Wasn't it the case that you wanted a
gradient of hardness on a blade? Hard on the blade and soft on the back? And this is part of the reason for "wave pattern" metals in things like katanas and wootz steel blades?
You were right on the romans; the 1 BC time, and the bit about badlands were both from actual roman uses of primitive versions of it, called "ground sluicing". That said, looking back at the bit about the badlands...:
"The remains at Las Médulas and in surrounding areas show
badland scenery on a gigantic scale owing to hydraulicking of the rich alluvial gold deposits. Las Médulas is now a
UNESCO World Heritage site. The site shows the remains of at least seven large
aqueducts of up to 30 miles (48 km) in length feeding large supplies of water into the site."
It does include aqueducts...we may end up with this either as a midturn decision, or as a mid-ironworks decision, when miners want to use this technique and the priests freak the fuck out over how terrible it is on the environment.
UUuuuuu. Nein! Neit! Iai!
*pinches nose bridge*
That's gonna
suuuuuuck if it comes up. *thinks for a second*
Actually couldn't our extant tailings pits handle it? Glaze the lining bricks like we always do and funnel the water into them using specialized glazed aqueducts?
*tilts head*
@veekie, would our tailings pits be able to halt the badlands effect at an increase in expense?

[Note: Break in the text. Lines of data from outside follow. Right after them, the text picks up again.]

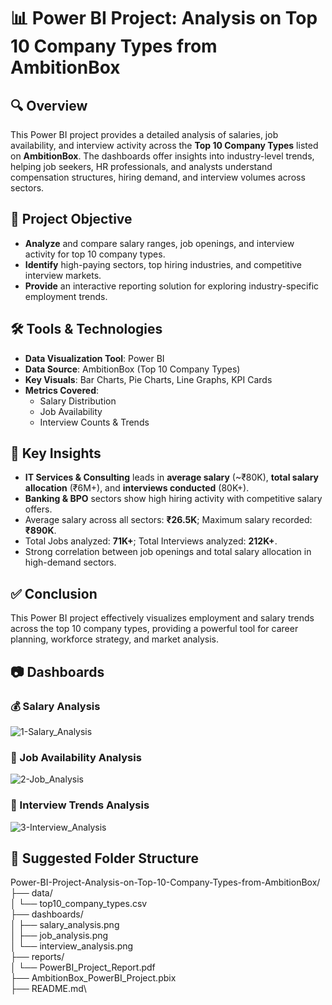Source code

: # 📊 Power BI Project: Analysis on Top 10 Company Types from AmbitionBox

## 🔍 Overview
This Power BI project provides a detailed analysis of salaries, job availability, and interview activity across the **Top 10 Company Types** listed on **AmbitionBox**. The dashboards offer insights into industry-level trends, helping job seekers, HR professionals, and analysts understand compensation structures, hiring demand, and interview volumes across sectors.

## 🎯 Project Objective
- **Analyze** and compare salary ranges, job openings, and interview activity for top 10 company types.
- **Identify** high-paying sectors, top hiring industries, and competitive interview markets.
- **Provide** an interactive reporting solution for exploring industry-specific employment trends.

## 🛠️ Tools & Technologies
- **Data Visualization Tool**: Power BI
- **Data Source**: AmbitionBox (Top 10 Company Types)
- **Key Visuals**: Bar Charts, Pie Charts, Line Graphs, KPI Cards
- **Metrics Covered**:
  - Salary Distribution
  - Job Availability
  - Interview Counts & Trends

## 📌 Key Insights
- **IT Services & Consulting** leads in **average salary** (~₹80K), **total salary allocation** (₹6M+), and **interviews conducted** (80K+).
- **Banking & BPO** sectors show high hiring activity with competitive salary offers.
- Average salary across all sectors: **₹26.5K**; Maximum salary recorded: **₹890K**.
- Total Jobs analyzed: **71K+**; Total Interviews analyzed: **212K+**.
- Strong correlation between job openings and total salary allocation in high-demand sectors.

## ✅ Conclusion
This Power BI project effectively visualizes employment and salary trends across the top 10 company types, providing a powerful tool for career planning, workforce strategy, and market analysis.


## 📷 Dashboards

### 💰 Salary Analysis
![1-Salary_Analysis](https://github.com/user-attachments/assets/b373d875-4911-40a3-97e1-3468f8e1ecda)

### 🏢 Job Availability Analysis
![2-Job_Analysis](https://github.com/user-attachments/assets/f8506b0c-5e71-4605-9911-9a5932b19599)

### 🎤 Interview Trends Analysis
![3-Interview_Analysis](https://github.com/user-attachments/assets/4335c070-305d-4483-aa87-726ec66dbb85)


## 📂 Suggested Folder Structure
Power-BI-Project-Analysis-on-Top-10-Company-Types-from-AmbitionBox/\
├── data/\
│   └── top10_company_types.csv\
├── dashboards/\
│   ├── salary_analysis.png\
│   ├── job_analysis.png\
│   └── interview_analysis.png\
├── reports/\
│   └── PowerBI_Project_Report.pdf\
├── AmbitionBox_PowerBI_Project.pbix\
├── README.md\
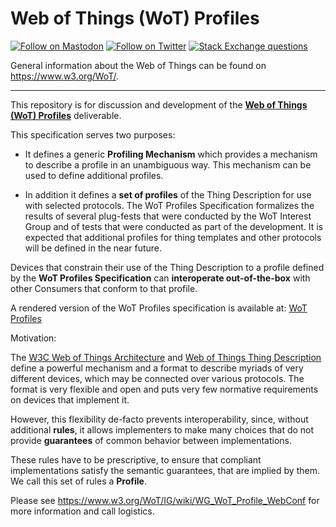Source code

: # Web of Things (WoT) Profiles

[![Follow on Mastodon](https://img.shields.io/mastodon/follow/111609289932468076?domain=https%3A%2F%2Fw3c.social)](https://w3c.social/@wot)
[![Follow on Twitter](https://img.shields.io/twitter/follow/W3C_WoT.svg?label=follow+W3C_WoT)](https://twitter.com/W3C_WoT)
[![Stack Exchange questions](https://img.shields.io/stackexchange/stackoverflow/t/web-of-things?style=plastic)]( https://stackoverflow.com/questions/tagged/web-of-things)

General information about the Web of Things can be found on https://www.w3.org/WoT/.

---
This repository is for discussion and development of the
**[Web of Things (WoT) Profiles](http://w3c.github.io/wot-profile/)** deliverable.

This specification serves two purposes:

- It defines a generic **Profiling Mechanism** which
provides a mechanism to describe a profile in an unambiguous way.
This mechanism can be used to define additional profiles.

- In addition it defines a **set of profiles** of the Thing Description
for use with selected protocols. The <a>WoT Profiles Specification</a> formalizes
the results of several plug-fests that were conducted by the WoT
Interest Group and of tests that were conducted as part of the
development. It is expected that additional profiles for thing
templates and other protocols will be defined in the near future.

Devices that constrain their use of the Thing Description to a profile defined by the
**WoT Profiles Specification** can **interoperate out-of-the-box** with other Consumers that conform to that profile.

A rendered version of the WoT Profiles specification is available at: [WoT Profiles](http://w3c.github.io/wot-profile/)

Motivation:

The [W3C Web of Things Architecture](https://www.w3.org/TR/wot-architecture/) and
[Web of Things Thing Description](https://www.w3.org/TR/wot-thing-description/)
define a powerful mechanism and a format to describe myriads of very
different devices, which may be connected over various protocols. The
format is very flexible and open and puts very few normative
requirements on devices that implement it.


However, this flexibility de-facto prevents interoperability, since,
without additional <strong>rules</strong>, it allows implementers to
make many choices that do not provide <strong>guarantees</strong> of
common behavior between implementations.

These rules have to be prescriptive, to ensure that compliant
implementations satisfy the semantic guarantees, that are implied by
them. We call this set of rules a **Profile**.

Please see https://www.w3.org/WoT/IG/wiki/WG_WoT_Profile_WebConf for more information and call logistics.
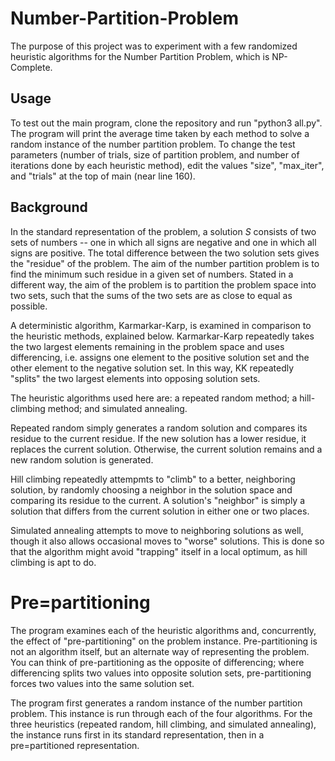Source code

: # Number-Partition-Problem

The purpose of this project was to experiment with a few randomized heuristic algorithms for the Number Partition Problem, which is NP-Complete. 

## Usage

To test out the main program, clone the repository and run "python3 all.py". The program will print the average time taken by each method to solve a random instance of the number partition problem. To change the test parameters (number of trials, size of partition problem, and number of iterations done by each heuristic method), edit the values "size", "max_iter", and "trials" at the top of main (near line 160). 

## Background

In the standard representation of the problem, a solution *S* consists of two sets of numbers -- one in which all signs are negative and one in which all signs are positive. The total difference between the two solution sets gives the "residue" of the problem. The aim of the number partition problem is to find the minimum such residue in a given set of numbers. Stated in a different way, the aim of the problem is to partition the problem space into two sets, such that the sums of the two sets are as close to equal as possible.

A deterministic algorithm, Karmarkar-Karp, is examined in comparison to the heuristic methods, explained below. Karmarkar-Karp repeatedly takes the two largest elements remaining in the problem space and uses differencing, i.e. assigns one element to the positive solution set and the other element to the negative solution set. In this way, KK repeatedly "splits" the two largest elements into opposing solution sets. 

The heuristic algorithms used here are: a repeated random method; a hill-climbing method; and simulated annealing. 

Repeated random simply generates a random solution and compares its residue to the current residue. If the new solution has a lower residue, it replaces the current solution. Otherwise, the current solution remains and a new random solution is generated.

Hill climbing repeatedly attempmts to "climb" to a better, neighboring solution, by randomly choosing a neighbor in the solution space and comparing its residue to the current. A solution's "neighbor" is simply a solution that differs from the current solution in either one or two places.

Simulated annealing attempts to move to neighboring solutions as well, though it also allows occasional moves to "worse" solutions. This is done so that the algorithm might avoid "trapping" itself in a local optimum, as hill climbing is apt to do.

# Pre=partitioning

The program examines each of the heuristic algorithms and, concurrently, the effect of "pre-partitioning" on the problem instance. Pre-partitioning is not an algorithm itself, but an alternate way of representing the problem. You can think of pre-partitioning as the opposite of differencing; where differencing splits two values into opposite solution sets, pre-partitioning forces two values into the same solution set.

The program first generates a random instance of the number partition problem. This instance is run through each of the four algorithms. For the three heuristics (repeated random, hill climbing, and simulated annealing), the instance runs first in its standard representation, then in a pre=partitioned representation.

Ooh, and jumping off your suggestion of it altering policies, maybe it doubles industry policies? and/or gives a free one, a la the Law and infrastructure?
A free one I could see, doubling as well. I think we will have a much better handle on what it
does when we see the description and the action costs.

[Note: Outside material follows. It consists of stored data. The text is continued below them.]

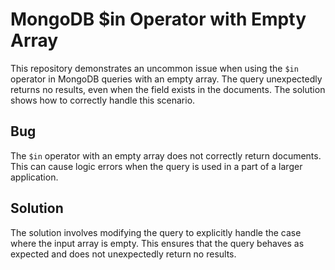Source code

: # MongoDB $in Operator with Empty Array

This repository demonstrates an uncommon issue when using the `$in` operator in MongoDB queries with an empty array.  The query unexpectedly returns no results, even when the field exists in the documents. The solution shows how to correctly handle this scenario.

## Bug
The `$in` operator with an empty array does not correctly return documents.  This can cause logic errors when the query is used in a part of a larger application.

## Solution
The solution involves modifying the query to explicitly handle the case where the input array is empty.  This ensures that the query behaves as expected and does not unexpectedly return no results.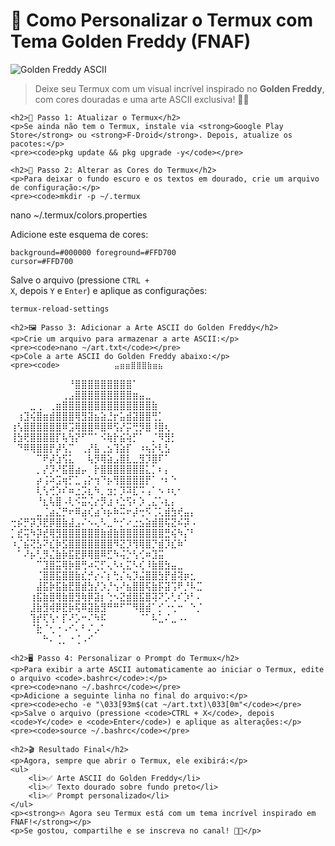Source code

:<!DOCTYPE html>
<html lang="pt-BR">
<head>
    <meta charset="UTF-8">
    <meta name="viewport" content="width=device-width, initial-scale=1.0">
    <title>Como Personalizar o Termux com Tema Golden Freddy (FNAF)</title>
</head>
<body>
    <h1>🎩 Como Personalizar o Termux com Tema Golden Freddy (FNAF)</h1>
    <img src="https://upload.wikimedia.org/wikipedia/en/3/3a/Freddy_Fazbear.png" alt="Golden Freddy ASCII">
    <blockquote>
        Deixe seu Termux com um visual incrível inspirado no <strong>Golden Freddy</strong>, com cores douradas e uma arte ASCII exclusiva! 🐻✨
    </blockquote>

    <h2>📌 Passo 1: Atualizar o Termux</h2>
    <p>Se ainda não tem o Termux, instale via <strong>Google Play Store</strong> ou <strong>F-Droid</strong>. Depois, atualize os pacotes:</p>
    <pre><code>pkg update && pkg upgrade -y</code></pre>

    <h2>🎨 Passo 2: Alterar as Cores do Termux</h2>
    <p>Para deixar o fundo escuro e os textos em dourado, crie um arquivo de configuração:</p>
    <pre><code>mkdir -p ~/.termux
nano ~/.termux/colors.properties</code></pre>
    <p>Adicione este esquema de cores:</p>
    <pre><code>background=#000000
foreground=#FFD700
cursor=#FFD700</code></pre>
    <p>Salve o arquivo (pressione <code>CTRL + X</code>, depois <code>Y</code> e <code>Enter</code>) e aplique as configurações:</p>
    <pre><code>termux-reload-settings</code></pre>

    <h2>🖼️ Passo 3: Adicionar a Arte ASCII do Golden Freddy</h2>
    <p>Crie um arquivo para armazenar a arte ASCII:</p>
    <pre><code>nano ~/art.txt</code></pre>
    <p>Cole a arte ASCII do Golden Freddy abaixo:</p>
    <pre><code>⠀⠀⠀⠀⠀⠀⠀⠀⠀⠀⣤⣶⣶⣿⣿⣿⣷⣶⣦⠀⠀⠀⠀⠀⠀⠀⠀⠀⠀⠀
⠀⠀⠀⠀⠀⠀⠀⠀⠀⠘⣿⣿⣿⣿⣿⣿⣿⣿⣿⠁⠀⠀⠀⠀⠀⠀⠀⠀⠀⠀
⠀⠀⠀⠀⠀⠀⠀⠀⢀⣠⣿⣿⣿⣿⣿⣿⣿⣿⣿⣶⣤⣀⠀⠀⠀⠀⠀⠀⠀⠀
⠀⠀⠀⣀⢀⠀⢀⣶⣿⣿⣿⣿⣿⣿⣿⣿⣿⣿⣿⣿⣿⣿⣷⠀⠀⠀⠀⠀⠀⠀
⠀⢰⣹⢮⣿⣶⣾⣿⣿⣿⢿⣻⣽⣦⣵⣘⡖⣥⣾⣽⣿⣿⢛⡁⠀⠀⠀⠀⠀⠀
⢰⢣⣿⣿⣿⣿⣿⣿⠿⣩⢿⣿⣿⠿⣿⠿⢫⡜⡭⢛⡻⣿⠸⣿⢆⠀⠀⠀⠀⠀
⢸⣳⢟⣿⣿⣿⣿⡏⢧⢳⡝⠋⠉⠁⠪⢷⡗⣮⢵⡋⠁⠀⡈⠻⣻⡃⠀⠀⠀⠀
⠀⠙⠿⢿⣿⣿⡟⡼⢣⡉⠀⢀⡜⣧⢀⣢⢹⣵⡏⠀⠰⢦⡕⢇⣣⠀⠀⠀⠀⠀
⠀⠀⠀⠀⠉⠟⡼⣱⢫⣅⠀⠀⢧⡻⢿⣵⣠⣿⣇⣀⣻⡹⣿⠏⠁⠀⠀⠀⠀⠀
⠀⠀⠀⠀⡀⡜⡹⠜⣯⣿⣴⡤⠀⡗⣿⣿⣿⣿⣿⣿⣿⣅⡁⠆⡄⠀⠀⠀⠀⠀
⠀⠀⠀⠀⡴⢨⠵⣩⢶⡋⣁⢠⡕⢲⠙⡦⢻⣿⣿⣿⣿⡟⠁⠐⠆⠑⠀⠀⠀⠀
⠀⠀⠀⠀⢇⢣⢚⡱⠎⠶⣐⡩⣆⠳⡀⣲⡂⡹⠽⣏⠩⢠⠁⠢⠰⢆⠂⠀⠀⠀
⠀⠀⠀⠀⠘⣆⢧⣿⠠⢇⠪⣭⢌⡔⡻⣰⠰⣑⢫⠆⡱⢀⣌⠡⣆⡄⠀⠀⠀⠀
⠀⠀⠀⠀⣀⢈⣴⣌⡛⠖⠿⣴⢎⣴⠱⡦⠷⠭⠖⡼⢒⠫⢈⢅⣾⣳⢞⣤⡄⠀
⢒⡮⡛⡽⡹⣟⡿⣿⣷⣼⣠⠌⠢⢄⠣⣀⠓⡊⠔⣐⣢⣵⣾⣿⢯⣝⠮⡽⠠⠀
⡁⣞⢭⠳⡽⣞⢿⣻⣿⣿⣿⣿⣿⣿⣷⣾⣷⣿⣿⣿⣿⣿⣿⣿⣛⢮⠳⡌⠃⠀
⠰⡈⣮⢝⣣⠝⣎⡷⣫⣿⣿⣿⣿⣿⣿⣿⠻⣝⡹⢻⢿⣿⡙⣾⡹⣎⠷⠁⠀⠀
⠀⠁⠜⡦⢃⡻⣌⣷⡷⣯⣟⡿⢿⣿⠿⣋⠳⢬⡑⢣⢊⠶⣹⣭⠀⠀⠀⠀⠀⠀
⠀⠀⠀⠀⠉⣹⣿⣭⢿⡷⣿⢛⠴⢍⡋⢄⠣⢆⣍⠣⢎⠸⣷⣿⣳⣤⣀⠀⠀⠀
⠀⠀⠀⠀⢈⣿⣿⣯⣿⣿⣷⣎⡚⡔⠌⡆⢓⡌⢦⡹⣬⣿⣿⣳⡟⣾⢽⡶⣂⠀
⠀⠀⠀⠀⣼⣯⡷⣯⣷⣟⣿⣾⣳⡜⡱⡘⢢⠜⣦⣿⣿⢯⣷⡯⣽⢩⠟⡘⠧⣉
⠀⠀⠀⢰⣯⣷⣿⢿⣷⣿⣻⢷⡿⣽⡆⢑⠢⣝⣾⣿⣯⣿⢽⠝⡡⢃⠎⡱⠃⠄
⠀⠀⠀⣸⣷⣻⢾⡿⣟⡷⢯⠿⣽⣷⣻⠛⠛⠋⠉⠻⣿⣾⠁⡊⠐⢂⠒⠀⠑⡈
⠀⠀⠀⢹⡞⢏⢣⠂⡏⠜⡡⠒⠌⠳⠯⠀⠀⠀⠀⠀⠈⠁⠧⣁⠌⣀⠠⠄⠀⠀
⠀⠀⠀⠈⣗⠈⢂⠐⠠⠊⠄⠃⠌⡠⠁⠀⠀⠀⠀⠀⠀⠀⠀⠀⠀⠀⠀⠀⠀⠀
⠀⠀⠀⠀⠀⠓⠄⢈⡀⠐⢈⠠⠊⠀⠀⠀⠀⠀⠀⠀⠀⠀⠀⠀⠀⠀⠀⠀⠀⠀
</code></pre>

    <h2>🖥️ Passo 4: Personalizar o Prompt do Termux</h2>
    <p>Para exibir a arte ASCII automaticamente ao iniciar o Termux, edite o arquivo <code>.bashrc</code>:</p>
    <pre><code>nano ~/.bashrc</code></pre>
    <p>Adicione a seguinte linha no final do arquivo:</p>
    <pre><code>echo -e "\033[93m$(cat ~/art.txt)\033[0m"</code></pre>
    <p>Salve o arquivo (pressione <code>CTRL + X</code>, depois <code>Y</code> e <code>Enter</code>) e aplique as alterações:</p>
    <pre><code>source ~/.bashrc</code></pre>

    <h2>🎬 Resultado Final</h2>
    <p>Agora, sempre que abrir o Termux, ele exibirá:</p>
    <ul>
        <li>✅ Arte ASCII do Golden Freddy</li>
        <li>✅ Texto dourado sobre fundo preto</li>
        <li>✅ Prompt personalizado</li>
    </ul>
    <p><strong>🔥 Agora seu Termux está com um tema incrível inspirado em FNAF!</strong></p>
    <p>Se gostou, compartilhe e se inscreva no canal! 🎥✨</p>
</body>
</html>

As for extended project...maybe? If so i imagine it would have to be more like salterns where we have limited sites, not like aqueducts or temples with lots of choices. Thinking on that comparison...maybe it would be for tech what salterns are for wealth?
Maybe? It makes... some sense? But I ain't feelin it, it seems more like a econ or something else. *scratches chin*
*shrug*
It
could definitely work as a drip for
something like a saltern does. Any such sites would be at old iron mines. So we'd have four... I think? One in Redhill eaten by the mega, one in Bleeding Cliff, one in the Stallions and one in Blackiron from West Wall I think.

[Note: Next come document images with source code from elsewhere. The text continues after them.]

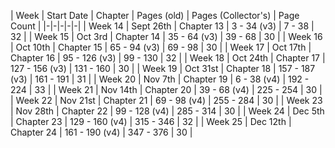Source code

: | Week | Start Date | Chapter | Pages (old) | Pages (Collector's) | Page Count |
|-|-|-|-|-|
| Week 14  | Sept 26th | Chapter 13 | 3 - 34 (v3) | 7 - 38 | 32 |
| Week 15  | Oct 3rd | Chapter 14 | 35 - 64 (v3) | 39 - 68 | 30 |
| Week 16  | Oct 10th | Chapter 15 | 65 - 94 (v3) | 69 - 98 | 30 |
| Week 17  | Oct 17th | Chapter 16 | 95 - 126 (v3) | 99 - 130 | 32 |
| Week 18  | Oct 24th | Chapter 17 | 127 - 156 (v3) | 131 - 160 | 30 |
| Week 19  | Oct 31st | Chapter 18 | 157 - 187 (v3) | 161 - 191 | 31 |
| Week 20  | Nov 7th | Chapter 19 | 6 - 38 (v4) | 192 - 224 | 33 |
| Week 21  | Nov 14th | Chapter 20 | 39 - 68 (v4) | 225 - 254 | 30 |
| Week 22  | Nov 21st | Chapter 21 | 69 - 98 (v4) | 255 - 284 | 30 |
| Week 23 | Nov 28th | Chapter 22 | 99 - 128 (v4) | 285 - 314 | 30 |
| Week 24 | Dec 5th | Chapter 23 | 129 - 160 (v4) | 315 - 346 | 32 |
| Week 25 | Dec 12th | Chapter 24 | 161 - 190 (v4) | 347 - 376 | 30 |
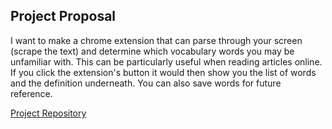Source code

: ## Project Proposal
I want to make a chrome extension that can parse through your screen (scrape the text) and determine which vocabulary words you may be unfamiliar with. This can be particularly useful when reading articles online. If you click the extension's button it would then show you the list of words and the definition underneath. You can also save words for future reference.

[Project Repository](https://github.com/ayshajamjam/Vocabulary-Extension)

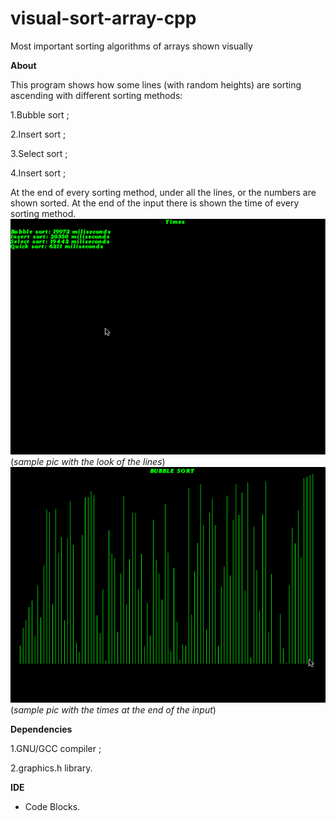 # visual-sort-array-cpp

Most important sorting algorithms of arrays shown visually

**About**

This program shows how some lines (with random heights) are sorting
 ascending with different sorting methods:
 
1.Bubble sort ;

2.Insert sort ;

3.Select sort ;

4.Insert sort ;

At the end of every sorting method, under all the lines, or the numbers are shown sorted. At the end of the input there is shown the time of every sorting method.
![](https://github.com/LucasMare/visual-sort-array-cpp/blob/master/images/img1.png)
(*sample pic with the look of the lines*)
![](https://github.com/LucasMare/visual-sort-array-cpp/blob/master/images/img2.png)
(*sample pic with the times at the end of the input*)

**Dependencies**

1.GNU/GCC compiler ;

2.graphics.h library.

**IDE**

-  Code Blocks. 
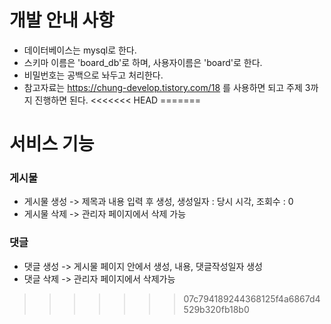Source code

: # 개발 안내 사항
- 데이터베이스는 mysql로 한다.
- 스키마 이름은 'board_db'로 하며, 사용자이름은 'board'로 한다.
- 비밀번호는 공백으로 놔두고 처리한다.
- 참고자료는 https://chung-develop.tistory.com/18 를 사용하면 되고 주제 3까지 진행하면 된다.
<<<<<<< HEAD
=======

# 서비스 기능
### 게시물
- 게시물 생성 -> 제목과 내용 입력 후 생성, 생성일자 : 당시 시각, 조회수 : 0
- 게시물 삭제 -> 관리자 페이지에서 삭제 가능

### 댓글
- 댓글 생성 -> 게시물 페이지 안에서 생성, 내용, 댓글작성일자 생성
- 댓글 삭제 -> 관리자 페이지에서 삭제가능
>>>>>>> 07c794189244368125f4a6867d4529b320fb18b0
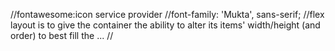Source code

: //fontawesome:icon service provider
//font-family: 'Mukta', sans-serif;
//flex layout is to give the container the ability to alter its items' width/height (and order) to best fill the ...
//<font-awesome-icon icon="fa-solid fa-circle-play" />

I could even maybe see an econ drip, though i think if so it would have a wealth cost. So we could effectively trade our trade-based wealth drips for ironworks based econ drips (since iron mines give econ due to more tools)?
Oh Crow I want! Don't tempt me with sweet ideas Abby, I might dig out my old books and sell my soul to see that. My Hype Engine is spinning up!
At that point we could probably even convert them to martial drips (from weapons) during wartime.
And this would just be crazy bullshit. If we can switch all our iron works from "Econ drip" to "Martial drip" we'd be
shiting out Martial.
*clutches head*
It'd be like a weaker version of The King Still Stands(Three) but for
every conflict. And oh boy during a great power war or KOTH war we'd have
nuts martial growth. Green Hulk Vampire we would be.
Let the Armies of Doom march forth from our Ephel Dúath!